Fatal trap 12: page fault while in kernel mode
cpuid = 3; apic id = 06
fault virtual address   = 0x4d8
fault code              = supervisor write data, page not present
instruction pointer     = 0x20:0xffffffff807ca21d
stack pointer           = 0x28:0xfffffe00004857a0
frame pointer           = 0x28:0xfffffe00004857c0
code segment            = base rx0, limit 0xfffff, type 0x1b
                        = DPL 0, pres 1, long 1, def32 0, gran 1
processor eflags        = interrupt enabled, resume, IOPL = 0
current process         = 13 (g_down)
trap number             = 12
panic: page fault
cpuid = 3
time = 1544877759
KDB: stack backtrace:
db_trace_self_wrapper() at db_trace_self_wrapper+0x2b/frame 0xfffffe0000485450
vpanic() at vpanic+0x1b4/frame 0xfffffe00004854b0
panic() at panic+0x43/frame 0xfffffe0000485510
trap_fatal() at trap_fatal+0x369/frame 0xfffffe0000485560
trap_pfault() at trap_pfault+0x49/frame 0xfffffe00004855c0
trap() at trap+0x29f/frame 0xfffffe00004856d0
calltrap() at calltrap+0x8/frame 0xfffffe00004856d0
--- trap 0xc, rip = 0xffffffff807ca21d, rsp = 0xfffffe00004857a0, rbp = 0xfffffe00004857c0 ---
nvme_qpair_submit_request() at nvme_qpair_submit_request+0x2d/frame 0xfffffe00004857c0
nvme_ctrlr_submit_io_request() at nvme_ctrlr_submit_io_request+0x2f/frame 0xfffffe00004857e0
nvme_ns_cmd_deallocate() at nvme_ns_cmd_deallocate+0x84/frame 0xfffffe0000485820
nvme_ns_bio_process() at nvme_ns_bio_process+0x257/frame 0xfffffe00004858a0
nvd_strategy() at nvd_strategy+0x4d/frame 0xfffffe00004858d0
g_disk_start() at g_disk_start+0x360/frame 0xfffffe0000485920
g_io_schedule_down() at g_io_schedule_down+0x1a1/frame 0xfffffe0000485960
g_down_procbody() at g_down_procbody+0x6d/frame 0xfffffe0000485970
fork_exit() at fork_exit+0x83/frame 0xfffffe00004859b0
fork_trampoline() at fork_trampoline+0xe/frame 0xfffffe00004859b0
--- trap 0, rip = 0, rsp = 0, rbp = 0 ---
KDB: enter: panic
Comment 12 mmatalka 2019-01-10 20:45:44 UTC
(In reply to Warner Losh from comment #5)
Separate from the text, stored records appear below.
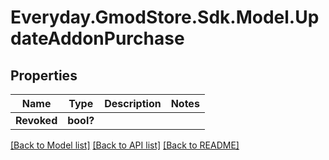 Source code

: # Everyday.GmodStore.Sdk.Model.UpdateAddonPurchase
## Properties

Name | Type | Description | Notes
------------ | ------------- | ------------- | -------------
**Revoked** | **bool?** |  | 

[[Back to Model list]](../README.md#documentation-for-models) [[Back to API list]](../README.md#documentation-for-api-endpoints) [[Back to README]](../README.md)

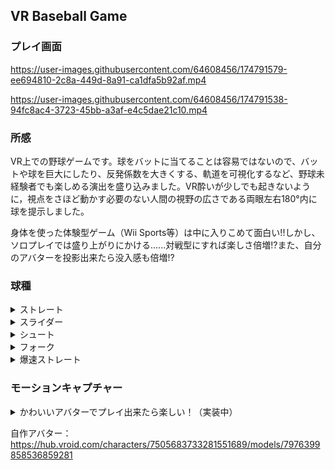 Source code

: ## VR Baseball Game

### プレイ画面　

https://user-images.githubusercontent.com/64608456/174791579-ee694810-2c8a-449d-8a91-ca1dfa5b92af.mp4

https://user-images.githubusercontent.com/64608456/174791538-94fc8ac4-3723-45bb-a3af-e4c5dae21c10.mp4

  
### 所感
VR上での野球ゲームです。球をバットに当てることは容易ではないので、バットや球を巨大にしたり、反発係数を大きくする、軌道を可視化するなど、野球未経験者でも楽しめる演出を盛り込みました。VR酔いが少しでも起きないように，視点をさほど動かす必要のない人間の視野の広さである両眼左右180°内に球を提示しました。<BR>

身体を使った体験型ゲーム（Wii Sports等）は中に入りこめて面白い!!しかし、ソロプレイでは盛り上がりにかける......対戦型にすれば楽しさ倍増!?また、自分のアバターを投影出来たら没入感も倍増!?<Br>
  
### 球種
<details><summary>ストレート</summary>
  
https://user-images.githubusercontent.com/64608456/174776676-427d02cf-789a-4a48-bbfd-078a0d0628c4.mp4
  
</details>
  
<details><summary>スライダー</summary>
  
https://user-images.githubusercontent.com/64608456/174776690-7ce37ead-7fa1-4c6a-ab88-21e153b70ce6.mp4
  
</details>
  
<details><summary>シュート</summary>
  
https://user-images.githubusercontent.com/64608456/174776701-0a59fe6a-3d79-4fc6-8162-1f2554ee744f.mp4
  
</details>
  
<details><summary>フォーク</summary>
  
https://user-images.githubusercontent.com/64608456/174776707-0d03cc82-f97c-42a9-a488-9db92e898c2f.mp4
  
</details>
  
<details><summary>爆速ストレート</summary>
  
https://user-images.githubusercontent.com/64608456/174776714-177cbcef-2809-4274-a6a8-95d3cb831618.mp4
  
</details>

### モーションキャプチャー
  
<details><summary>かわいいアバターでプレイ出来たら楽しい！（実装中）</summary>

https://user-images.githubusercontent.com/64608456/174785742-ce903603-644e-4624-8b84-04af87da820b.mp4
  
</details>

自作アバター：https://hub.vroid.com/characters/7505683733281551689/models/7976399858536859281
Any updates on this branch given Alexandr's log message?  I'm happy to test the changes on my machine.
Comment 13 Warner Losh freebsd_committer 2019-01-10 22:06:02 UTC
I understand what I must do next, but haven't had the time to do the changes for the next round of testing because of time off around the holidays, travel, etc.
Comment 14 mmatalka 2019-01-11 14:45:23 UTC
(In reply to Warner Losh from comment #13)
Great!  I'll keep an eye out for updates on here.  Thank you for working on this.